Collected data
════════
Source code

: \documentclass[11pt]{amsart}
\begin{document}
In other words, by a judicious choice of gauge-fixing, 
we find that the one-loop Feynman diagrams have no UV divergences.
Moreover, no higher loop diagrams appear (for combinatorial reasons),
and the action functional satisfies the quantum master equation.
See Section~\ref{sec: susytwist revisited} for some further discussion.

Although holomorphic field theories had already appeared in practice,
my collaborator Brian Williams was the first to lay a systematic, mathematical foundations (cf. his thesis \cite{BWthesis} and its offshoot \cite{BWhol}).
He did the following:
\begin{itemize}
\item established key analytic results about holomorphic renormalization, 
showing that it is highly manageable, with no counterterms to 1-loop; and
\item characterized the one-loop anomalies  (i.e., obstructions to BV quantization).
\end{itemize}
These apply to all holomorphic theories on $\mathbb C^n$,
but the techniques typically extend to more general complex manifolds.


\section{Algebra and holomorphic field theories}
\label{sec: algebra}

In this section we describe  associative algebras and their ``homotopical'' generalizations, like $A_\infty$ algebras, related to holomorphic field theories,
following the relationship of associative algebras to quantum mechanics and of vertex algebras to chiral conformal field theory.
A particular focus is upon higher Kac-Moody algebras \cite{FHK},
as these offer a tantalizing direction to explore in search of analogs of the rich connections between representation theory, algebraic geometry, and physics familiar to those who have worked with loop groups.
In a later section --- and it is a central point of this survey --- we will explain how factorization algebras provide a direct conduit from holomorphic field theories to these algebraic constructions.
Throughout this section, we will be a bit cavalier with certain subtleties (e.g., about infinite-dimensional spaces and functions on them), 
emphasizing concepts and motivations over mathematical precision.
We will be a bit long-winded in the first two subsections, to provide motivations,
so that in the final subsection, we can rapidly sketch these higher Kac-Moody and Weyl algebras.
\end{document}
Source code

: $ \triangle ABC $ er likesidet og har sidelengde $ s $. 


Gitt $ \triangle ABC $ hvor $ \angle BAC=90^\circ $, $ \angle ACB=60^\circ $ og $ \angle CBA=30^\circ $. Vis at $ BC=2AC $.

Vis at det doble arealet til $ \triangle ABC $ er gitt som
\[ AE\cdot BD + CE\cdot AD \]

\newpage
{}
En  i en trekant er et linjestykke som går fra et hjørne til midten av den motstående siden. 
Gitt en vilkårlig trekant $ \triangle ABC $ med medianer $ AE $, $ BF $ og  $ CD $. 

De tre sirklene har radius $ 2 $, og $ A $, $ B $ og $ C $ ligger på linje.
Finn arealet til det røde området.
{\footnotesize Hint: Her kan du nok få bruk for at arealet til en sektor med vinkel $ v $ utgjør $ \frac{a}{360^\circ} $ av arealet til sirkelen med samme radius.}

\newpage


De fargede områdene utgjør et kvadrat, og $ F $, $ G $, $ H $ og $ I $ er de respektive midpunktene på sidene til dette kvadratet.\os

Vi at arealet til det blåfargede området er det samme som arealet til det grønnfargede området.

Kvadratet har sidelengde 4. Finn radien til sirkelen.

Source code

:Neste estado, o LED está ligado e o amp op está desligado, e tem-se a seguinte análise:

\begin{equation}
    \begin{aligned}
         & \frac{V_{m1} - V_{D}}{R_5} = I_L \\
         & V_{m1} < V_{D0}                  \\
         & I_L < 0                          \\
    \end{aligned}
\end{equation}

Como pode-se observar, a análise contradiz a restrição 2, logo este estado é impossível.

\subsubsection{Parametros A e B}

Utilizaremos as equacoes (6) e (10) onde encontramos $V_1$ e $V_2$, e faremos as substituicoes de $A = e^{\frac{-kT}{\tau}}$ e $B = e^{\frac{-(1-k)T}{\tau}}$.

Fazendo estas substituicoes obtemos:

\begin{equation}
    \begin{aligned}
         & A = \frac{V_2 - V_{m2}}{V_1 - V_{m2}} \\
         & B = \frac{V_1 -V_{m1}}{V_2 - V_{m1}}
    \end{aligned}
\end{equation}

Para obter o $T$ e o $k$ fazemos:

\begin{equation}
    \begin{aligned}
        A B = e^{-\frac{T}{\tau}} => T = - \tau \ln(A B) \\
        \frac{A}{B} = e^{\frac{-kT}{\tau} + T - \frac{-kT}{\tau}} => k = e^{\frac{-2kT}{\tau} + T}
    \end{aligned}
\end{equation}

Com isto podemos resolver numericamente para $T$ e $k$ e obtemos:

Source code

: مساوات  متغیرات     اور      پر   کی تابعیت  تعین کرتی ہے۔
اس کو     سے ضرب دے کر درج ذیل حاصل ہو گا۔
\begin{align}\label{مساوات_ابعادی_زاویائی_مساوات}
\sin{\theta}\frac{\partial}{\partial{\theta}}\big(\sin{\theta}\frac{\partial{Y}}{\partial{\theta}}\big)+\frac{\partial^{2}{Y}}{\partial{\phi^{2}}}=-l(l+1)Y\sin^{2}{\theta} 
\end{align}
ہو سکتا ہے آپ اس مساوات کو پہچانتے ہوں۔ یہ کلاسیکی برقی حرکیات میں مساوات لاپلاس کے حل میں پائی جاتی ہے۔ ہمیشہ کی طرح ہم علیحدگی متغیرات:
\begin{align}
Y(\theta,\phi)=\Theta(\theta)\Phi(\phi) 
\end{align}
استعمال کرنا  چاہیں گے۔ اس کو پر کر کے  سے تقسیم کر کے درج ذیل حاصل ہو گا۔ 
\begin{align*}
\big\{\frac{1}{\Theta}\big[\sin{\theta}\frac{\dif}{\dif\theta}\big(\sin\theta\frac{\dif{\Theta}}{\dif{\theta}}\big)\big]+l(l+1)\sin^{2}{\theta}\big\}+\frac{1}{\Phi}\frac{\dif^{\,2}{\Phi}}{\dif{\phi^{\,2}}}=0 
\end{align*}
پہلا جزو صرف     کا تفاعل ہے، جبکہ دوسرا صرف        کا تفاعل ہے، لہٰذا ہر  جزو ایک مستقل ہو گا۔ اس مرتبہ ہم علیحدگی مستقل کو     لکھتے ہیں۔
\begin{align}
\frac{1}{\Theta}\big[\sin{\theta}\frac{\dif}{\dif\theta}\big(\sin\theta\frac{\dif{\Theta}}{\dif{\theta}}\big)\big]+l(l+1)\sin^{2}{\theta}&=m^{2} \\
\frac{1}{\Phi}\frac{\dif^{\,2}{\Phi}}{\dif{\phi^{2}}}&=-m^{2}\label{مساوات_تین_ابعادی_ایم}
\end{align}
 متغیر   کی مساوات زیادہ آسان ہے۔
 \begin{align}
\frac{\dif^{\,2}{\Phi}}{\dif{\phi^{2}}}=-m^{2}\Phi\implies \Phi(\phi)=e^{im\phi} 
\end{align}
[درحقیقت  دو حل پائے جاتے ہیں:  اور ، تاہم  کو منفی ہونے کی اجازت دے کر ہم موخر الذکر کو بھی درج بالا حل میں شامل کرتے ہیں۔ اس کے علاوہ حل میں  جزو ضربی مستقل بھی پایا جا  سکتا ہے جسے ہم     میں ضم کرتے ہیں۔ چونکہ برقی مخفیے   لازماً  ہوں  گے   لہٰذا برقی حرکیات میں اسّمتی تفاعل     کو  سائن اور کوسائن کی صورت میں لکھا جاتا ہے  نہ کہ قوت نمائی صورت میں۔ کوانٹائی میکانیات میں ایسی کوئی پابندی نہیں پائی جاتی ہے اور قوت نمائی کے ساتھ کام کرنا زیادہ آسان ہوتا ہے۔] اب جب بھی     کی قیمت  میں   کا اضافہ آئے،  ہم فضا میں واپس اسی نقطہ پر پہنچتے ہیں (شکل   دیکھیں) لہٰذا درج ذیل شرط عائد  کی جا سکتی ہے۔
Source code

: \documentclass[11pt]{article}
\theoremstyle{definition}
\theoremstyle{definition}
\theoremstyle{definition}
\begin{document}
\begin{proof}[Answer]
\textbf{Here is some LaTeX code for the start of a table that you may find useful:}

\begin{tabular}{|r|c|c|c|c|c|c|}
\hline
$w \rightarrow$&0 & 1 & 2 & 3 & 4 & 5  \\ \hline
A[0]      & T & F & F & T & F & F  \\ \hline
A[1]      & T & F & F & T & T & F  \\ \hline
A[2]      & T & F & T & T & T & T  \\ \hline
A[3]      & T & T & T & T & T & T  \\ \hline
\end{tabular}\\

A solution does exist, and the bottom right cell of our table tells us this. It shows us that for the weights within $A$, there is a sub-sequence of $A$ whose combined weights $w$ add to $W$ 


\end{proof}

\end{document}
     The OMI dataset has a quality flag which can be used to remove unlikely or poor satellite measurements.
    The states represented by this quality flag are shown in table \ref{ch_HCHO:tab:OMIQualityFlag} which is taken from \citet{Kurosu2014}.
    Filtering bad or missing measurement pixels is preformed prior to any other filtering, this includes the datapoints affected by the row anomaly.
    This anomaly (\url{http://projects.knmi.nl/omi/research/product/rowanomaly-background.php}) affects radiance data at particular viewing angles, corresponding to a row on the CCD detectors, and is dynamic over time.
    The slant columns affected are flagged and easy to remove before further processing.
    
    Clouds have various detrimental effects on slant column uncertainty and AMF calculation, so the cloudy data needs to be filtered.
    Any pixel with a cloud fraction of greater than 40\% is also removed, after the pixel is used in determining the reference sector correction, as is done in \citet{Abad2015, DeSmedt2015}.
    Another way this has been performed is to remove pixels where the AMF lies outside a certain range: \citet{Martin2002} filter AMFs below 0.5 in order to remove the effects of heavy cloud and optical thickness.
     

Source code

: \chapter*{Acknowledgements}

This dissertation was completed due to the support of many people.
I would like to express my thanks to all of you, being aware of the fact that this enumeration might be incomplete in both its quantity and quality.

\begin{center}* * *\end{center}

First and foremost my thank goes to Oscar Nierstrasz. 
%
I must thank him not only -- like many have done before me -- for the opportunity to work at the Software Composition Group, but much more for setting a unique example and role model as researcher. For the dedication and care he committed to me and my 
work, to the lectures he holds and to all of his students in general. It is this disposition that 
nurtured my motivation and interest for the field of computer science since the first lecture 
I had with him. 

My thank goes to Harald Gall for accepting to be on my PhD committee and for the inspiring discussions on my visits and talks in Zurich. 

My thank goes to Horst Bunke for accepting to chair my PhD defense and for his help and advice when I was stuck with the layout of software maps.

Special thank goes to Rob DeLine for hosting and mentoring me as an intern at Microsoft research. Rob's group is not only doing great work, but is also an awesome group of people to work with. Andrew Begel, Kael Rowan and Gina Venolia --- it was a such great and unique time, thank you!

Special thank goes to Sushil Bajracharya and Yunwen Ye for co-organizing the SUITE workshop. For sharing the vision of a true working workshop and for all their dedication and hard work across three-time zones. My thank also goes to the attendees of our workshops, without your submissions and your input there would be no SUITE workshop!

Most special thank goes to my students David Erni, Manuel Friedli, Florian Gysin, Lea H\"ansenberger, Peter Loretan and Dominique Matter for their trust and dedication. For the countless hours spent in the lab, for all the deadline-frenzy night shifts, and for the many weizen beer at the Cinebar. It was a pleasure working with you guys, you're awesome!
════════
● EXERCISE OBJECTIVE: Starting at the line that contains "First and foremost" and stopping after the line that contains "I must thank", write out every line exactly as it appears above, and no other line.

● RESPONSE AREA:
First and foremost my thank goes to Oscar Nierstrasz. 
%
I must thank him not only -- like many have done before me -- for the opportunity to work at the Software Composition Group, but much more for setting a unique example and role model as researcher. For the dedication and care he committed to me and my 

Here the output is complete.